* _PROVIDED ENTRIES_
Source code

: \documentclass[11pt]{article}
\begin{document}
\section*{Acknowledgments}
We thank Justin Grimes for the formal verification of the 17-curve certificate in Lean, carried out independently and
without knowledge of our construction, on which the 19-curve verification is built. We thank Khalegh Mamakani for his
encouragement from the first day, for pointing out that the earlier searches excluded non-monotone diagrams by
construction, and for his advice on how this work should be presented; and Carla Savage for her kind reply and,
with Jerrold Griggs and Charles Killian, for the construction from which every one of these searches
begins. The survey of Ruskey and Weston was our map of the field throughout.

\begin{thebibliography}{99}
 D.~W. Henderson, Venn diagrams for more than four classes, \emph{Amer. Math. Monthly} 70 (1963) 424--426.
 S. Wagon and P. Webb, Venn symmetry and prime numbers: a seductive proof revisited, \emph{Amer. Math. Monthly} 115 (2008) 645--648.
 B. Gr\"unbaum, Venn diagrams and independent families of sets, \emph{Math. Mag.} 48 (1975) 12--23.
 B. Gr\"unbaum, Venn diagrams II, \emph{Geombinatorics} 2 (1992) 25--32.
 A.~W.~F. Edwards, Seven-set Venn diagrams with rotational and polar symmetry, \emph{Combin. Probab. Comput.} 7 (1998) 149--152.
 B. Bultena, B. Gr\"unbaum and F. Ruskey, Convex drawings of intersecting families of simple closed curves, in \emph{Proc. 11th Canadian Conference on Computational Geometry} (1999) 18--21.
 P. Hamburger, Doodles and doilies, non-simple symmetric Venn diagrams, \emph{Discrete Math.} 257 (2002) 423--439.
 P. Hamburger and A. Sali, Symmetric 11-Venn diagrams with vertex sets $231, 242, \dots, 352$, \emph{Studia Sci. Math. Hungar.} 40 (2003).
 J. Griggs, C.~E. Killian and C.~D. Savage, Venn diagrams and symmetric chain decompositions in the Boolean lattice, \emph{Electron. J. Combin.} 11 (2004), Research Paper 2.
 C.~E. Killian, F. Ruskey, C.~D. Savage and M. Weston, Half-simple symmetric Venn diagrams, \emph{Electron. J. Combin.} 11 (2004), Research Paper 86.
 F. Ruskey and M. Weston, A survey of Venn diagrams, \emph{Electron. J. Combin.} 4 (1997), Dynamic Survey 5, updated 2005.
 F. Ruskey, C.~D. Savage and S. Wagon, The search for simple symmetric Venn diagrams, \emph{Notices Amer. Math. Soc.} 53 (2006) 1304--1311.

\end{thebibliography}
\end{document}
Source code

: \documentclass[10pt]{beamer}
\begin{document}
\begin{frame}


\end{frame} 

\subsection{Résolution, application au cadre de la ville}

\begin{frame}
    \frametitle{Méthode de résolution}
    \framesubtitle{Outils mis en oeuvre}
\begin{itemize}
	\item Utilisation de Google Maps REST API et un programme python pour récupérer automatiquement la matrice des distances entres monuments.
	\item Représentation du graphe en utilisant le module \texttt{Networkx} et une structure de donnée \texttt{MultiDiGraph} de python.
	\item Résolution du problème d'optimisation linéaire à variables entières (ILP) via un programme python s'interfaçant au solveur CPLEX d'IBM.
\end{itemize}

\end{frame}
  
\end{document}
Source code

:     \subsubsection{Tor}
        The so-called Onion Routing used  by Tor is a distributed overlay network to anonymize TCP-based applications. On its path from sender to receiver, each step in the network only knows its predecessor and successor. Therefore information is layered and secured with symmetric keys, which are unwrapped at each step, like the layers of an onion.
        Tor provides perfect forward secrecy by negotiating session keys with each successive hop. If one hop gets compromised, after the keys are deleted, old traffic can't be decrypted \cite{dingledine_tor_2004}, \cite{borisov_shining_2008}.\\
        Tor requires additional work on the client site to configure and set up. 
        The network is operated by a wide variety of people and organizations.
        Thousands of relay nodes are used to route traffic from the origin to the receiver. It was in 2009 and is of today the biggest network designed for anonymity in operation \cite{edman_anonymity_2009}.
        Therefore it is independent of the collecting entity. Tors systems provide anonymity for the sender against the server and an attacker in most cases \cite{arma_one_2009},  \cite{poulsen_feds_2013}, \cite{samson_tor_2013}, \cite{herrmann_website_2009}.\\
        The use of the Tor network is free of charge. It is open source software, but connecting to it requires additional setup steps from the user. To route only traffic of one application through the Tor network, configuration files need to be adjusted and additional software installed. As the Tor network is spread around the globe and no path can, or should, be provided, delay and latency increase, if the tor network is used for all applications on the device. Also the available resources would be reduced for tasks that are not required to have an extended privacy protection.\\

* _WORK TASK_
The answer must be every line from the entries above that holds the string "sets".

* _RESULT BELOW_
 B. Gr\"unbaum, Venn diagrams and independent families of sets, \emph{Math. Mag.} 48 (1975) 12--23.
 P. Hamburger and A. Sali, Symmetric 11-Venn diagrams with vertex sets $231, 242, \dots, 352$, \emph{Studia Sci. Math. Hungar.} 40 (2003).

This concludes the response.